Source material
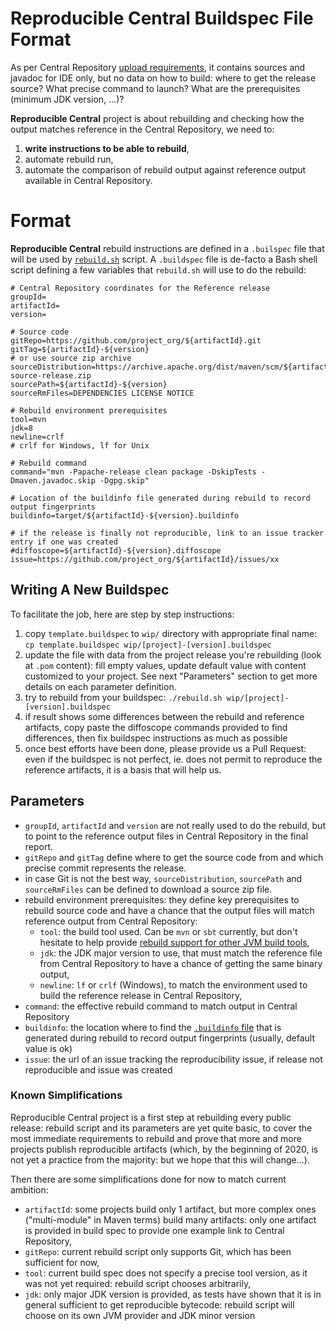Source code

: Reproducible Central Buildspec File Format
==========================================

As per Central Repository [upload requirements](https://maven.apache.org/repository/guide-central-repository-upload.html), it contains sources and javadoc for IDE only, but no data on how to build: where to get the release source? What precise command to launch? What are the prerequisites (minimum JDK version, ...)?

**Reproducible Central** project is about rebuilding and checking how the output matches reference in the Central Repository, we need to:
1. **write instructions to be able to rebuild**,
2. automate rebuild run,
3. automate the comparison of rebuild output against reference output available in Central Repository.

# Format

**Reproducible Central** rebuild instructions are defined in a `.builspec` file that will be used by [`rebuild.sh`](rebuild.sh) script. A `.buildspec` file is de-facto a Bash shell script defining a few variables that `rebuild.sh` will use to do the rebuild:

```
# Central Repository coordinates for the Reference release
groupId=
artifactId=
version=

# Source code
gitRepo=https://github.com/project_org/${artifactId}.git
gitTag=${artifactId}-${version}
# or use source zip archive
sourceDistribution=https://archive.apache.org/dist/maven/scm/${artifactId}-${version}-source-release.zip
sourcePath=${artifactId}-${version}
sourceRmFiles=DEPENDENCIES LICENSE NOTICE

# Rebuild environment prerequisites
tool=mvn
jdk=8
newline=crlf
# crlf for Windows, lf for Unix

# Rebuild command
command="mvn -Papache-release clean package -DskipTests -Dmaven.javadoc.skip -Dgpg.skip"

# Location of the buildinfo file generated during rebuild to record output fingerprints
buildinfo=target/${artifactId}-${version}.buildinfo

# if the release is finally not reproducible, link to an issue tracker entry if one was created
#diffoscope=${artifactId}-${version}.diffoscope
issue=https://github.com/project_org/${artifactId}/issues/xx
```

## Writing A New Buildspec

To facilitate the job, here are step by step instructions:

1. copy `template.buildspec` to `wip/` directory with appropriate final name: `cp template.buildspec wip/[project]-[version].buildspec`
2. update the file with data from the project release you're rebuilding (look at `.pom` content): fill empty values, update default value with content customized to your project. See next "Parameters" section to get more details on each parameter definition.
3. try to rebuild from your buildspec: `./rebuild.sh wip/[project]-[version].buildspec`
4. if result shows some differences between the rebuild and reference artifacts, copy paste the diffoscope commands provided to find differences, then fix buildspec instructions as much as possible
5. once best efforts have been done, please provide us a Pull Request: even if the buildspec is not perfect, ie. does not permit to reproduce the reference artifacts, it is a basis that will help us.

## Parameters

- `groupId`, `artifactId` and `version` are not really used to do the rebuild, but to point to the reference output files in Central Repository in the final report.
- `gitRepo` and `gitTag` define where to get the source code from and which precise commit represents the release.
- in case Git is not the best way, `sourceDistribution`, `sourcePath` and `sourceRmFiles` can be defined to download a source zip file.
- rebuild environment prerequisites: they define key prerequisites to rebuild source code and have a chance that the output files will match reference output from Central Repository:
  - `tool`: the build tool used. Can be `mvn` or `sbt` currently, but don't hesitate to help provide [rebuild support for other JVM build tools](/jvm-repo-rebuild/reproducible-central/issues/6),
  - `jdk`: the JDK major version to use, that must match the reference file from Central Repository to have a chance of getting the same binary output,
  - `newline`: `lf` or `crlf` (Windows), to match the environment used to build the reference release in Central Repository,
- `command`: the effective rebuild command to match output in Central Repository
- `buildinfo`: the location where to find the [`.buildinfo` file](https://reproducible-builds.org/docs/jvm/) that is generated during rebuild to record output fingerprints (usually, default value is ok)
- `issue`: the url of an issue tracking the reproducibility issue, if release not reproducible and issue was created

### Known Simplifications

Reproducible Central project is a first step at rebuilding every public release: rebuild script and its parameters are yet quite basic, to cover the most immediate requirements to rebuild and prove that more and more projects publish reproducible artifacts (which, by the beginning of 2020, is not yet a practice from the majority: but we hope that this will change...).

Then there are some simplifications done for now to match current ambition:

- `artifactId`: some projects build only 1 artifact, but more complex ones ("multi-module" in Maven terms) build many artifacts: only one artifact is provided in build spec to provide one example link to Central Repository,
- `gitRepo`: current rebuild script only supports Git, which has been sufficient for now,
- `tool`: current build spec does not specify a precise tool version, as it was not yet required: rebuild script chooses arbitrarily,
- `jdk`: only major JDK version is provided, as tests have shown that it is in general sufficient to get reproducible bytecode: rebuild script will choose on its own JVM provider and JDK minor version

Required action
Could you write out, exactly as they stand, only the lines above that begin at the line with "3. automate the" and stop after the line with "## Writing A New Buildspec"?

Solution for this task
3. automate the comparison of rebuild output against reference output available in Central Repository.

# Format

**Reproducible Central** rebuild instructions are defined in a `.builspec` file that will be used by [`rebuild.sh`](rebuild.sh) script. A `.buildspec` file is de-facto a Bash shell script defining a few variables that `rebuild.sh` will use to do the rebuild:

```
# Central Repository coordinates for the Reference release
groupId=
artifactId=
version=

# Source code
gitRepo=https://github.com/project_org/${artifactId}.git
gitTag=${artifactId}-${version}
# or use source zip archive
sourceDistribution=https://archive.apache.org/dist/maven/scm/${artifactId}-${version}-source-release.zip
sourcePath=${artifactId}-${version}
sourceRmFiles=DEPENDENCIES LICENSE NOTICE

# Rebuild environment prerequisites
tool=mvn
jdk=8
newline=crlf
# crlf for Windows, lf for Unix

# Rebuild command
command="mvn -Papache-release clean package -DskipTests -Dmaven.javadoc.skip -Dgpg.skip"

# Location of the buildinfo file generated during rebuild to record output fingerprints
buildinfo=target/${artifactId}-${version}.buildinfo

# if the release is finally not reproducible, link to an issue tracker entry if one was created
#diffoscope=${artifactId}-${version}.diffoscope
issue=https://github.com/project_org/${artifactId}/issues/xx
```

## Writing A New Buildspec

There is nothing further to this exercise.